UMD Researcher Invents New Tool for Identifying and Assessing Wetlands

UMD Researcher Invents New Tool for Identifying and Assessing Wetlands

Rabenhorst uses iron oxide paint applied to semi-flexible films (left) to collect information about wetlands soil. The films are rolled into tubes (right), then inserted into the ground.
Rabenhorst uses iron oxide paint applied to semi-flexible films (left) to collect information about wetlands soil. The films are rolled into tubes (right), then inserted into the ground.

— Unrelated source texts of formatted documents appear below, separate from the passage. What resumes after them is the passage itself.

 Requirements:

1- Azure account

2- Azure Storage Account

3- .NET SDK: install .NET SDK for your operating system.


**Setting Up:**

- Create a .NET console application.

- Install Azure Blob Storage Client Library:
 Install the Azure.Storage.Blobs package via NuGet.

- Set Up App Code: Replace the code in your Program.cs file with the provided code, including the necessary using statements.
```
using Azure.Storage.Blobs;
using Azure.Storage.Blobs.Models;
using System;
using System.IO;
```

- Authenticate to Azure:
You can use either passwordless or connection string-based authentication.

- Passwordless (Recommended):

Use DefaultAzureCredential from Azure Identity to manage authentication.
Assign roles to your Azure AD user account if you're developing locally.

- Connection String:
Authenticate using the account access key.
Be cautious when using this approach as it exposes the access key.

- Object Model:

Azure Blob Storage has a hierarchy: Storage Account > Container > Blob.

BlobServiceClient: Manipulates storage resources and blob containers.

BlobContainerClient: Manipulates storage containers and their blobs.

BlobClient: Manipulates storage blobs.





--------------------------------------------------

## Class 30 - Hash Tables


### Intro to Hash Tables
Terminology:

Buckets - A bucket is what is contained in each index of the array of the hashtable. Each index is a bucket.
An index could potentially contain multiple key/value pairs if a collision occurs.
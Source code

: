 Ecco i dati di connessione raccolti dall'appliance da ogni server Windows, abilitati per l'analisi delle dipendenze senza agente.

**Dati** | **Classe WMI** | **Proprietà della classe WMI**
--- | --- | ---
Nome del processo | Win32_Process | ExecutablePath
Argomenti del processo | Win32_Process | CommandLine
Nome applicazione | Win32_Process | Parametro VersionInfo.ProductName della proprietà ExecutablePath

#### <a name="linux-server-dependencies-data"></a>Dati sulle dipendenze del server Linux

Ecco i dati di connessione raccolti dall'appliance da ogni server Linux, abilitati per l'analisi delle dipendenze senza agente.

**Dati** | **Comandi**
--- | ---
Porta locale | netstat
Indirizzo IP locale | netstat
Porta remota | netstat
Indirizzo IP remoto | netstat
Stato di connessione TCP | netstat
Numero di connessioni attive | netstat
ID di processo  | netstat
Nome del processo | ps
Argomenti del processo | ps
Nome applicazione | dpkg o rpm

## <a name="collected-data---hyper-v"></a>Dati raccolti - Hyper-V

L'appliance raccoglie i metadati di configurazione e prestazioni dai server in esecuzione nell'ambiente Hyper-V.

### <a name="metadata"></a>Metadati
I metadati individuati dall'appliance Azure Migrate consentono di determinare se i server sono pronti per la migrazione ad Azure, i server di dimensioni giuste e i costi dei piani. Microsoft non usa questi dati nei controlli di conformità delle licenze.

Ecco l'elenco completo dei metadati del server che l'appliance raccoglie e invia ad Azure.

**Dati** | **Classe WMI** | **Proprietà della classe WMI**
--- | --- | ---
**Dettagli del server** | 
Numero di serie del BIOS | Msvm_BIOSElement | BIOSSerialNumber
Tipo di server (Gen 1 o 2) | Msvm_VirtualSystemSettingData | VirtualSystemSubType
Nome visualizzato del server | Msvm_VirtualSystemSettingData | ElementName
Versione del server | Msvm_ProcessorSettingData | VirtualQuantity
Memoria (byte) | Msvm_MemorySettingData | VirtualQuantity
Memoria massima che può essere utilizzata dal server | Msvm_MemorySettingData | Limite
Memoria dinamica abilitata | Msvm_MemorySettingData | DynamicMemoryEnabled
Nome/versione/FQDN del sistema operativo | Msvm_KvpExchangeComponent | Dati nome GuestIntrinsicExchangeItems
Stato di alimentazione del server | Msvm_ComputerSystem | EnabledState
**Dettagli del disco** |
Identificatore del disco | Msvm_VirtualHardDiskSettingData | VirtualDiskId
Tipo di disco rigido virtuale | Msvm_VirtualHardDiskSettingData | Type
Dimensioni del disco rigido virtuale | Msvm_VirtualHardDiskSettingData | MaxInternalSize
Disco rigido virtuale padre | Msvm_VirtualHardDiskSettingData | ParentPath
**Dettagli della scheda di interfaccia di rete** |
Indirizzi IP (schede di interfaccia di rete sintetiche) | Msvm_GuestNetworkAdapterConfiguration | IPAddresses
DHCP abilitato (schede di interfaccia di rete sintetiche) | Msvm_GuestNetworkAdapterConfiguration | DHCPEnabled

Wetlands are among the most diverse ecosystems in the world, providing homes for a vast variety of plants and animals and playing other important roles in the environment, such as flood prevention, water purification, and reducing carbon emissions to the atmosphere. However, wetlands are also among the most endangered ecosystems with more than 50 percent of wetlands in the United States and 70 percent in Maryland already lost. Identifying and preserving remaining wetlands is one of the highest priority issues environmental scientists are tackling, but collecting adequate and reliable data about wetlands is not an easy task.

Martin Rabenhorst, professor in the Department of Environmental Science and Technology at the University of Maryland’s College of Agriculture and Natural Resources, has invented a method for measuring soil properties in suspected wetlands to verify that they are, in fact, wetlands and to confirm whether the soil processes that make wetlands beneficial to the environment are having their intended effect.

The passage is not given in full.